§ YOUR TASK
Check which lines in the records hold "changed" and report how many there are, with no other text.

§ SUPPLIED ENTRIES
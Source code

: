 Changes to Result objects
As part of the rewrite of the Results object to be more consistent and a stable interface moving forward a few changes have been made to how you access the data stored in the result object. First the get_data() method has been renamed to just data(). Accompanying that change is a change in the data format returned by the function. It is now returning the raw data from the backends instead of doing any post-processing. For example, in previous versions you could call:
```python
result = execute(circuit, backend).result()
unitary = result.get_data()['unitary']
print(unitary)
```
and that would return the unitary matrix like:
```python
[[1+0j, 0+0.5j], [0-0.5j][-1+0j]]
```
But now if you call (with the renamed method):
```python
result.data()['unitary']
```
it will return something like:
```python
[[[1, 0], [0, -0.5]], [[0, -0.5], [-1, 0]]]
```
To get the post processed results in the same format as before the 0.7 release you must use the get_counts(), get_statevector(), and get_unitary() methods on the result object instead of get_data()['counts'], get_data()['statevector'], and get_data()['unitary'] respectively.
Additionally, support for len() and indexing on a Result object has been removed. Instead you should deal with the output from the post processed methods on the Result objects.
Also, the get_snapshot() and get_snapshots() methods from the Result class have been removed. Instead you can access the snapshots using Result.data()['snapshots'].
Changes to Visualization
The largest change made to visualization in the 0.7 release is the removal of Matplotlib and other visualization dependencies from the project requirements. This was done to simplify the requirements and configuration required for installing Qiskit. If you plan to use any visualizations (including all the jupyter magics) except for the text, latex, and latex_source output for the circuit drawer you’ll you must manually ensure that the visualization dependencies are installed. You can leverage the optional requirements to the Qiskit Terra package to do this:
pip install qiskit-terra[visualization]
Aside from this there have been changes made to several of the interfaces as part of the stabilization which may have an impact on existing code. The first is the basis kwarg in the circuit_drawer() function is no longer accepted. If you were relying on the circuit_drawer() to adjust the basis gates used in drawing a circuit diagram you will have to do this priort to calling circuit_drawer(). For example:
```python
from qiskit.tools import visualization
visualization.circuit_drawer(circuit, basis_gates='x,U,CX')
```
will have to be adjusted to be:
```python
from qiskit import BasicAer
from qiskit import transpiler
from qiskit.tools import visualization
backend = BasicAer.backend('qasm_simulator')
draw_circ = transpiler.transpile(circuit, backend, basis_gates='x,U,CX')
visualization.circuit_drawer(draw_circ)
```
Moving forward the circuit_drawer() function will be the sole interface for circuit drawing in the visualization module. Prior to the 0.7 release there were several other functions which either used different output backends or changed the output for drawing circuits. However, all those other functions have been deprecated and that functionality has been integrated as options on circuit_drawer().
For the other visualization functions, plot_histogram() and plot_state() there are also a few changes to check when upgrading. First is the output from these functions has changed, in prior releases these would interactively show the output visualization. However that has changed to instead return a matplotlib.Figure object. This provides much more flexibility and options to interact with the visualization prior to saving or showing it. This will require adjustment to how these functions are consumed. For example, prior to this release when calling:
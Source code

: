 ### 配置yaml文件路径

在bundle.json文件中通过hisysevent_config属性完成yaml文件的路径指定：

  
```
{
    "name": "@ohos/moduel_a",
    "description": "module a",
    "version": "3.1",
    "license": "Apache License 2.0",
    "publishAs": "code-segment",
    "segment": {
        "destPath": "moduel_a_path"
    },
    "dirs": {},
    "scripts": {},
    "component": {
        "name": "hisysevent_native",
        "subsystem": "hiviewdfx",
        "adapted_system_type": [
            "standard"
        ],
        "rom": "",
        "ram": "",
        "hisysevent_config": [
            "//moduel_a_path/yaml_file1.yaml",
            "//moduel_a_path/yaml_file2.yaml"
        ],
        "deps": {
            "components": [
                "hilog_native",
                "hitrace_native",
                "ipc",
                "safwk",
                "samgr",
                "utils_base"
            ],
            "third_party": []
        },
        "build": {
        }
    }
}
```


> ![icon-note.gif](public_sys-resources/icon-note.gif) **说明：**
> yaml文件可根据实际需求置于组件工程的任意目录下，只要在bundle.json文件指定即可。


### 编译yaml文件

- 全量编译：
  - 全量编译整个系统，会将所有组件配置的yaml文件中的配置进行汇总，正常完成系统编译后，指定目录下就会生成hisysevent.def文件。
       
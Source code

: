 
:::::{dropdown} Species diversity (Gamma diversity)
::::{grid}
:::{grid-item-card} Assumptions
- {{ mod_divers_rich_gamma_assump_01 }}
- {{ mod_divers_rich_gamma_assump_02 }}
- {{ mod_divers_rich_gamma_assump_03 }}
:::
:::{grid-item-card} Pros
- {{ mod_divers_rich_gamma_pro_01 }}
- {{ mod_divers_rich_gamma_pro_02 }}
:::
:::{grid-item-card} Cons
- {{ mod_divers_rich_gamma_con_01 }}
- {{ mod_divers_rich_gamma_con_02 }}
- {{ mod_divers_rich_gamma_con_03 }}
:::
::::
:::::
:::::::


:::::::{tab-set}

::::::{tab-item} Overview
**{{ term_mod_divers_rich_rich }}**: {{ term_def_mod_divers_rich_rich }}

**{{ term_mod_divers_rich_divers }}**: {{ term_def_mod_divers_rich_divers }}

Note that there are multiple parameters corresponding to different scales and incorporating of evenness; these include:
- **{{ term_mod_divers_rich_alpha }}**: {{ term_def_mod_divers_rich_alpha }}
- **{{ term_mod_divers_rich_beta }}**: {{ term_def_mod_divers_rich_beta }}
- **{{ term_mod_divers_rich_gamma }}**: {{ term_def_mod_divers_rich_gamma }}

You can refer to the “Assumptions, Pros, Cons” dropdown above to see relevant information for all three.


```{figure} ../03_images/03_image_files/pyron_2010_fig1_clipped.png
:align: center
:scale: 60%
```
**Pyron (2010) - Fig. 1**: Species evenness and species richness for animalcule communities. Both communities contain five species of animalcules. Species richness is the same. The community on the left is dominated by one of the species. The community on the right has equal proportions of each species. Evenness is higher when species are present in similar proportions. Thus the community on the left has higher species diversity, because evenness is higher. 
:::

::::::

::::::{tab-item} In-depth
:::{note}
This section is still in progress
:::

§ RESPONSE TO THIS EXERCISE
2